Take a quick look at the inboard applied forces:

np.set_printoptions(precision=3, linewidth=130, suppress=True)
force_in[:, :5]
array([[  11.615,   11.615,   11.615,   11.615,   11.615],
       [   0.158,    0.158,    0.158,    0.158,    0.158],
       [  -6.209,   -6.209,   -6.209,   -6.209,   -6.209],
       [-334.015, -334.015, -334.015, -334.015, -334.015],
       [-680.302, -680.302, -680.302, -680.302, -680.302],
       [-417.33 , -417.33 , -417.33 , -417.33 , -417.33 ],
       [  -0.204,   -0.204,   -0.204,   -0.204,   -0.204],
       [   6.209,    6.209,    6.209,    6.209,    6.209],
       [  -9.713,   -9.713,   -9.713,   -9.713,   -9.713],
       [ 619.975,  619.975,  619.975,  619.975,  619.975],
       [-291.083, -291.083, -291.083, -291.083, -291.083],
       [-359.031, -359.031, -359.031, -359.031, -359.031],
       [ -11.615,  -11.615,  -11.615,  -11.615,  -11.615],
       [   4.454,    4.454,    4.454,    4.454,    4.454],
       [  -1.912,   -1.912,   -1.912,   -1.912,   -1.912],
       [ -92.337,  -92.337,  -92.337,  -92.337,  -92.337],
       [-739.591, -739.591, -739.591, -739.591, -739.591],
       [-358.041, -358.041, -358.041, -358.041, -358.041],
       [   9.713,    9.713,    9.713,    9.713,    9.713],
       [   4.092,    4.092,    4.092,    4.092,    4.092],
       [   1.912,    1.912,    1.912,    1.912,    1.912],
       [ -67.321,  -67.321,  -67.321,  -67.321,  -67.321],
       [ 679.264,  679.264,  679.264,  679.264,  679.264],
       [-231.794, -231.794, -231.794, -231.794, -231.794],
       [  -5.2  ,   -5.2  ,   -5.2  ,   -5.2  ,   -5.2  ],
       [   1.575,    1.575,    1.575,    1.575,    1.575],
       [ -10.157,  -10.157,  -10.157,  -10.157,  -10.157],
       [   5.768,    5.768,    5.768,    5.768,    5.768],
       [  -0.037,   -0.037,   -0.037,   -0.037,   -0.037],
       [   0.603,    0.603,    0.603,    0.603,    0.603],
       [  -7.554,   -7.554,   -7.554,   -7.554,   -7.554],
       [  -5.275,   -5.275,   -5.275,   -5.275,   -5.275]])

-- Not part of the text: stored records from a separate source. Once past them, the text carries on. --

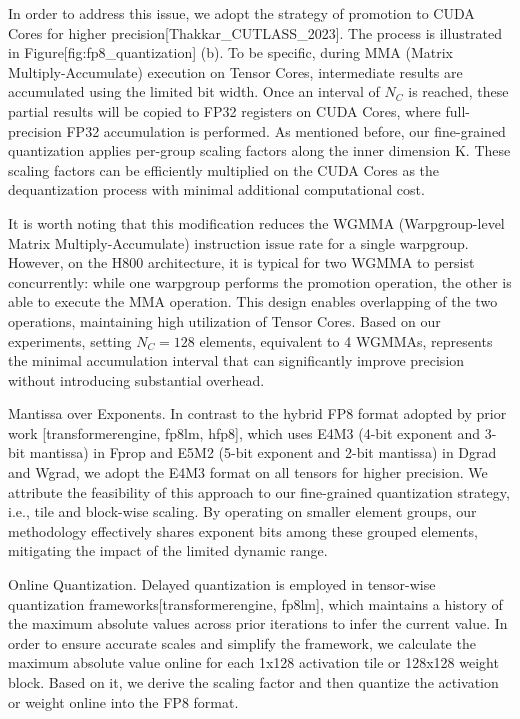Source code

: \documentclass[11pt,a4paper]{article}
\begin{document}
In order to address this issue, we adopt the strategy of promotion to CUDA Cores for higher precision[Thakkar\_CUTLASS\_2023]. The process is illustrated in Figure[fig:fp8\_quantization] (b). To be specific, during MMA (Matrix Multiply-Accumulate) execution on Tensor Cores, intermediate results are accumulated using the limited bit width. Once an interval of  $N_C$  is reached, these partial results will be copied to FP32 registers on CUDA Cores, where full-precision FP32 accumulation is performed. As mentioned before, our fine-grained quantization applies per-group scaling factors along the inner dimension K. These scaling factors can be efficiently multiplied on the CUDA Cores as the dequantization process with minimal additional computational cost.

It is worth noting that this modification reduces the WGMMA (Warpgroup-level Matrix Multiply-Accumulate) instruction issue rate for a single warpgroup. However, on the H800 architecture, it is typical for two WGMMA to persist concurrently: while one warpgroup performs the promotion operation, the other is able to execute the MMA operation. This design enables overlapping of the two operations, maintaining high utilization of Tensor Cores. Based on our experiments, setting  $N_C=128$  elements, equivalent to 4 WGMMAs, represents the minimal accumulation interval that can significantly improve precision without introducing substantial overhead.

Mantissa over Exponents. In contrast to the hybrid FP8 format adopted by prior work [transformerengine, fp8lm, hfp8], which uses E4M3 (4-bit exponent and 3-bit mantissa) in Fprop and E5M2 (5-bit exponent and 2-bit mantissa) in Dgrad and Wgrad, we adopt the E4M3 format on all tensors for higher precision. We attribute the feasibility of this approach to our fine-grained quantization strategy, i.e., tile and block-wise scaling. By operating on smaller element groups, our methodology effectively shares exponent bits among these grouped elements, mitigating the impact of the limited dynamic range.

Online Quantization. Delayed quantization is employed in tensor-wise quantization frameworks[transformerengine, fp8lm], which maintains a history of the maximum absolute values across prior iterations to infer the current value. In order to ensure accurate scales and simplify the framework, we calculate the maximum absolute value online for each 1x128 activation tile or 128x128 weight block. Based on it, we derive the scaling factor and then quantize the activation or weight online into the FP8 format.
\end{document}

Couple models together the old fashioned way:

We’ll define a matrix ‘S’ that will enforce boundary compatibility. It defines the relationship from the DOF chosen to be the independent set (\(p_{ind}\)) to all the DOF (\(p_{all}\)):

\[p_{all} = \mathbf{S} \cdot p_{ind}\]
\[\begin{split}\left \{ \begin{array}{c} in_b \\ in_q \\ out_b \\ out_q \end{array} \right \} = \mathbf{S} \left \{ \begin{array}{c} in_b \\ in_q \\ out_q \end{array} \right \}\end{split}\]

Since \(out_b = in_b\):

\[\begin{split}\left \{ \begin{array}{c} in_b \\ in_q \\ out_b \\ out_q \end{array} \right \} = \left [ \begin{array}{ccc} I & 0 & 0 \\ 0 & I & 0 \\ I & 0 & 0 \\ 0 & 0 & I \\ \end{array} \right ] \left \{ \begin{array}{c} in_b \\ in_q \\ out_q \end{array} \right \}\end{split}\]

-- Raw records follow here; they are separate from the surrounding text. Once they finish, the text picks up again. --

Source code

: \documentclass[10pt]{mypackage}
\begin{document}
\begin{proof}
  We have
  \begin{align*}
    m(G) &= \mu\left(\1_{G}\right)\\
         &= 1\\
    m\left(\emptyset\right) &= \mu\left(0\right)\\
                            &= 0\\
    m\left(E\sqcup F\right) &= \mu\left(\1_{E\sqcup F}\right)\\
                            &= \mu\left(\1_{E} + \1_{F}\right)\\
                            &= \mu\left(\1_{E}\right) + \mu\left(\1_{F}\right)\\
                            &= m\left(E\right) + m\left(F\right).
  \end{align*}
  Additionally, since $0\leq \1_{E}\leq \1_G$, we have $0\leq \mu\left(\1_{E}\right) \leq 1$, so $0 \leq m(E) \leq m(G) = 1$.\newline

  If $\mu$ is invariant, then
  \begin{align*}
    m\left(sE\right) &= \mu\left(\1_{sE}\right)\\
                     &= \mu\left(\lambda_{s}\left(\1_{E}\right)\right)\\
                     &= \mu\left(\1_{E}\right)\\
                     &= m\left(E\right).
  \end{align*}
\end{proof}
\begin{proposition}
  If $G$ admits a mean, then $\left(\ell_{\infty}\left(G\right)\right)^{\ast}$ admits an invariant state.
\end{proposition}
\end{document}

The following code takes advantage of the fact that the b-set is ordered first for both models.

m = maa["in"].shape[0]
n = maa["out"].shape[0]
nb = np.count_nonzero(b["in"])
S = {}
S["in"] = np.block(
    [
        [np.eye(nb), np.zeros((nb, m + n - 2 * nb))],
        [np.zeros((m - nb, nb)), np.eye(m - nb), np.zeros((m - nb, n - nb))],
    ]
)
S["out"] = np.block(
    [
        [np.eye(nb), np.zeros((nb, m + n - 2 * nb))],
        [np.zeros((n - nb, m)), np.eye(n - nb)],
    ]
)
S["tot"] = np.vstack((S["in"], S["out"]))

Apply the S matrix to couple the models together:

mc = S["tot"].T @ la.block_diag(maa["in"], maa["out"]) @ S["tot"]
kc = S["tot"].T @ la.block_diag(kaa["in"], kaa["out"]) @ S["tot"]
bc = S["tot"].T @ la.block_diag(baa["in"], baa["out"]) @ S["tot"]

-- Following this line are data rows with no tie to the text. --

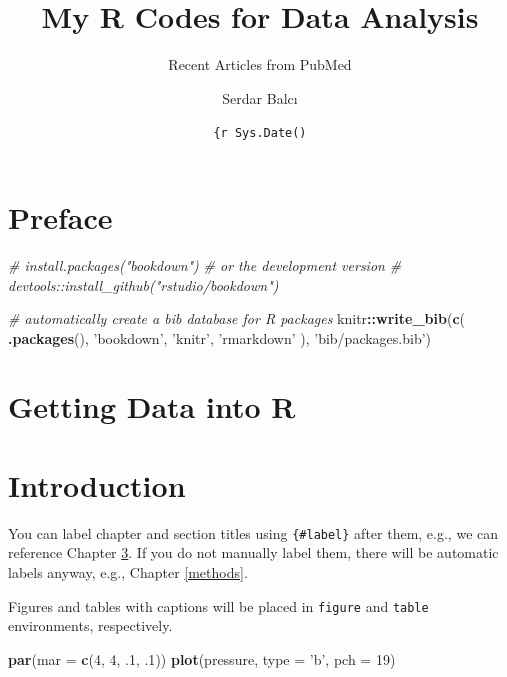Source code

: \documentclass[
]{book}
\title{My R Codes for Data Analysis}
\subtitle{Recent Articles from PubMed}
\author{Serdar Balcı}
\date{\texttt{\{r\ Sys.Date()}}
\newenvironment{Shaded}{\begin{snugshade}}{\end{snugshade}}
\newcommand{\CommentTok}[1]{\textcolor[rgb]{0.56,0.35,0.01}{\textit{#1}}}
\newcommand{\DataTypeTok}[1]{\textcolor[rgb]{0.13,0.29,0.53}{#1}}
\newcommand{\DecValTok}[1]{\textcolor[rgb]{0.00,0.00,0.81}{#1}}
\newcommand{\FloatTok}[1]{\textcolor[rgb]{0.00,0.00,0.81}{#1}}
\newcommand{\KeywordTok}[1]{\textcolor[rgb]{0.13,0.29,0.53}{\textbf{#1}}}
\newcommand{\NormalTok}[1]{#1}
\newcommand{\OperatorTok}[1]{\textcolor[rgb]{0.81,0.36,0.00}{\textbf{#1}}}
\newcommand{\StringTok}[1]{\textcolor[rgb]{0.31,0.60,0.02}{#1}}
\begin{document}
\maketitle

{
\setcounter{tocdepth}{1}
\tableofcontents
}
\hypertarget{preface}{%
\chapter{Preface}\label{preface}}

\begin{Shaded}
\begin{Highlighting}[]
\CommentTok{# install.packages("bookdown")}
\CommentTok{# or the development version}
\CommentTok{# devtools::install_github("rstudio/bookdown")}
\end{Highlighting}
\end{Shaded}

\begin{Shaded}
\begin{Highlighting}[]
\CommentTok{# automatically create a bib database for R packages}
\NormalTok{knitr}\OperatorTok{::}\KeywordTok{write_bib}\NormalTok{(}\KeywordTok{c}\NormalTok{(}
  \KeywordTok{.packages}\NormalTok{(), }\StringTok{'bookdown'}\NormalTok{, }\StringTok{'knitr'}\NormalTok{, }\StringTok{'rmarkdown'}
\NormalTok{), }\StringTok{'bib/packages.bib'}\NormalTok{)}
\end{Highlighting}
\end{Shaded}

\hypertarget{getting-data-into-r}{%
\chapter{Getting Data into R}\label{getting-data-into-r}}

\hypertarget{intro}{%
\chapter{Introduction}\label{intro}}

You can label chapter and section titles using \texttt{\{\#label\}} after them, e.g., we can reference Chapter \ref{intro}. If you do not manually label them, there will be automatic labels anyway, e.g., Chapter \ref{methods}.

Figures and tables with captions will be placed in \texttt{figure} and \texttt{table} environments, respectively.

\begin{Shaded}
\begin{Highlighting}[]
\KeywordTok{par}\NormalTok{(}\DataTypeTok{mar =} \KeywordTok{c}\NormalTok{(}\DecValTok{4}\NormalTok{, }\DecValTok{4}\NormalTok{, }\FloatTok{.1}\NormalTok{, }\FloatTok{.1}\NormalTok{))}
\KeywordTok{plot}\NormalTok{(pressure, }\DataTypeTok{type =} \StringTok{'b'}\NormalTok{, }\DataTypeTok{pch =} \DecValTok{19}\NormalTok{)}
\end{Highlighting}
\end{Shaded}
\end{document}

As a check, compare coupled model frequencies to Nastran:

lam, phi = la.eigh(kc, mc)
freqsys = np.sqrt(abs(lam)) / 2 / np.pi
eigen = bulk.rdeigen(srcdir / "assemble.out")
np.allclose(freqsys[6:], eigen[0]["cycles"][6:])
True

The system frequencies up to 110 Hz:

pv = eigen[0]["cycles"] <= 110.0
eigen[0][["cycles"]][pv]
cycles
1 0.00
2 0.00
3 0.00
4 0.00
5 0.00
6 0.00
7 1.70
8 1.77
9 1.86
10 3.42
11 7.02
12 7.03
13 10.72
14 10.98
15 13.87
16 14.39
17 14.65
18 15.19
19 25.20
20 25.31
21 29.13
22 42.44
23 43.09
24 46.89
25 47.81
26 69.45
27 87.46
28 97.91
29 100.85

Solve the equations of motion the old fashioned way

We’ll solve the equations of motion using pyyeti.ode.SolveUnc and recover responses for both components. Note that upstream data recovery could be done easily with the “mug1”, “mef1” and “mes1” matrices loaded from the op4 files above.

fs = ode.SolveUnc(mc, bc, kc, pre_eig=True)
force = S["in"].T @ force_in
sol = fs.fsolve(force, freq, incrb="avd")  # keep all rb responses for demo

# recover displacements, velocities, and accelerations for both components:
d, v, a = {}, {}, {}
ifforce = {}
for id in ids:
    d[id] = S[id] @ sol.d
    v[id] = S[id] @ sol.v
    a[id] = S[id] @ sol.a

    ifforce[id] = (maa[id] @ a[id] + baa[id] @ v[id] + kaa[id] @ d[id])[:nb]

Do some sanity checks on the results. The boundary accelerations, velocities, and displacements should match, and the boundary forces from one component on the other should be equal and opposite.

print(f'{np.allclose(a["in"][:nb], a["out"][:nb]) = }')
print(f'{np.allclose(v["in"][:nb], v["out"][:nb]) = }')
print(f'{np.allclose(d["in"][:nb], d["out"][:nb]) = }')

print()
print(f'{np.allclose(-ifforce["out"], ifforce["in"] - force[:nb]) = }')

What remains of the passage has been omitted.